======== Task inputs ========
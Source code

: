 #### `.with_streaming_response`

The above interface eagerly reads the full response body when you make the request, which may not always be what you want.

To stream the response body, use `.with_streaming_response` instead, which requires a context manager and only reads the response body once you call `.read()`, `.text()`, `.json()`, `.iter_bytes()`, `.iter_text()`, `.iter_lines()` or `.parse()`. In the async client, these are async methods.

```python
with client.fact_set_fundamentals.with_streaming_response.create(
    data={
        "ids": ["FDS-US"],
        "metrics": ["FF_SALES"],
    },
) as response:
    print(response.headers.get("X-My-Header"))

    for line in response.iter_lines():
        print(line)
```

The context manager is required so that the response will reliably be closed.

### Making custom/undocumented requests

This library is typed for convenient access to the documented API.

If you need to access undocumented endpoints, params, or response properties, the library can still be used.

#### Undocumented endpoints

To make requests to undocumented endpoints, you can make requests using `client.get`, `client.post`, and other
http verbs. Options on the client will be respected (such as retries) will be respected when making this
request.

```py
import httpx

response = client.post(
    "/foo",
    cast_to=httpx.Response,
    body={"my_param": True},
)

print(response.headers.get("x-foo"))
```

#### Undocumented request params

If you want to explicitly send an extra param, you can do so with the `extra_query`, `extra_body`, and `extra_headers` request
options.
========
[Exercise] Repeat every line exactly, starting with the first line of the entries, and stop once the line containing "#### Undocumented request params" has been given.

[Result]
Source code

: #### `.with_streaming_response`

The above interface eagerly reads the full response body when you make the request, which may not always be what you want.

To stream the response body, use `.with_streaming_response` instead, which requires a context manager and only reads the response body once you call `.read()`, `.text()`, `.json()`, `.iter_bytes()`, `.iter_text()`, `.iter_lines()` or `.parse()`. In the async client, these are async methods.

```python
with client.fact_set_fundamentals.with_streaming_response.create(
    data={
        "ids": ["FDS-US"],
        "metrics": ["FF_SALES"],
    },
) as response:
    print(response.headers.get("X-My-Header"))

    for line in response.iter_lines():
        print(line)
```

The context manager is required so that the response will reliably be closed.

### Making custom/undocumented requests

This library is typed for convenient access to the documented API.

If you need to access undocumented endpoints, params, or response properties, the library can still be used.

#### Undocumented endpoints

To make requests to undocumented endpoints, you can make requests using `client.get`, `client.post`, and other
http verbs. Options on the client will be respected (such as retries) will be respected when making this
request.

```py
import httpx

response = client.post(
    "/foo",
    cast_to=httpx.Response,
    body={"my_param": True},
)

print(response.headers.get("x-foo"))
```

#### Undocumented request params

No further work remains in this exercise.